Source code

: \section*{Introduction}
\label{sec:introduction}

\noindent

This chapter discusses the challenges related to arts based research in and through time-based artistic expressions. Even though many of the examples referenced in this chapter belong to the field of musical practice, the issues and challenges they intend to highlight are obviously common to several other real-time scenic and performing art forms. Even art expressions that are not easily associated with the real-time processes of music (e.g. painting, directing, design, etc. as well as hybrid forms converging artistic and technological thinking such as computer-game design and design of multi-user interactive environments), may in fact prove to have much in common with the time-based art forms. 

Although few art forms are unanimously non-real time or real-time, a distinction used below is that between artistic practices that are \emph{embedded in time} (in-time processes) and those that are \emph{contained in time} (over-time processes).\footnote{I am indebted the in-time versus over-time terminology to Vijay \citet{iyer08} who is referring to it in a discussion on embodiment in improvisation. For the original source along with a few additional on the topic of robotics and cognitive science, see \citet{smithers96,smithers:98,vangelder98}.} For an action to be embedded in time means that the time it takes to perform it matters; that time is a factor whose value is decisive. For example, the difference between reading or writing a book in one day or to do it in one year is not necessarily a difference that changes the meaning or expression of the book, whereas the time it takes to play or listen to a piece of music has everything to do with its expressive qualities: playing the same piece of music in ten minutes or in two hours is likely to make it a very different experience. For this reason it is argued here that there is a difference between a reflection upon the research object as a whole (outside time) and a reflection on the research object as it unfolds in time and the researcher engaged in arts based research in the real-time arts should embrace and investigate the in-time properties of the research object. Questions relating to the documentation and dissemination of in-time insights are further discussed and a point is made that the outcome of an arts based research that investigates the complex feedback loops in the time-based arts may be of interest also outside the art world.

- - - - -

### EXERCISE DETAILS
Go through the entries above and restate each one exactly.

### TASK ANSWER
Source code

: \section*{Introduction}
\label{sec:introduction}

\noindent

This chapter discusses the challenges related to arts based research in and through time-based artistic expressions. Even though many of the examples referenced in this chapter belong to the field of musical practice, the issues and challenges they intend to highlight are obviously common to several other real-time scenic and performing art forms. Even art expressions that are not easily associated with the real-time processes of music (e.g. painting, directing, design, etc. as well as hybrid forms converging artistic and technological thinking such as computer-game design and design of multi-user interactive environments), may in fact prove to have much in common with the time-based art forms. 

Although few art forms are unanimously non-real time or real-time, a distinction used below is that between artistic practices that are \emph{embedded in time} (in-time processes) and those that are \emph{contained in time} (over-time processes).\footnote{I am indebted the in-time versus over-time terminology to Vijay \citet{iyer08} who is referring to it in a discussion on embodiment in improvisation. For the original source along with a few additional on the topic of robotics and cognitive science, see \citet{smithers96,smithers:98,vangelder98}.} For an action to be embedded in time means that the time it takes to perform it matters; that time is a factor whose value is decisive. For example, the difference between reading or writing a book in one day or to do it in one year is not necessarily a difference that changes the meaning or expression of the book, whereas the time it takes to play or listen to a piece of music has everything to do with its expressive qualities: playing the same piece of music in ten minutes or in two hours is likely to make it a very different experience. For this reason it is argued here that there is a difference between a reflection upon the research object as a whole (outside time) and a reflection on the research object as it unfolds in time and the researcher engaged in arts based research in the real-time arts should embrace and investigate the in-time properties of the research object. Questions relating to the documentation and dissemination of in-time insights are further discussed and a point is made that the outcome of an arts based research that investigates the complex feedback loops in the time-based arts may be of interest also outside the art world.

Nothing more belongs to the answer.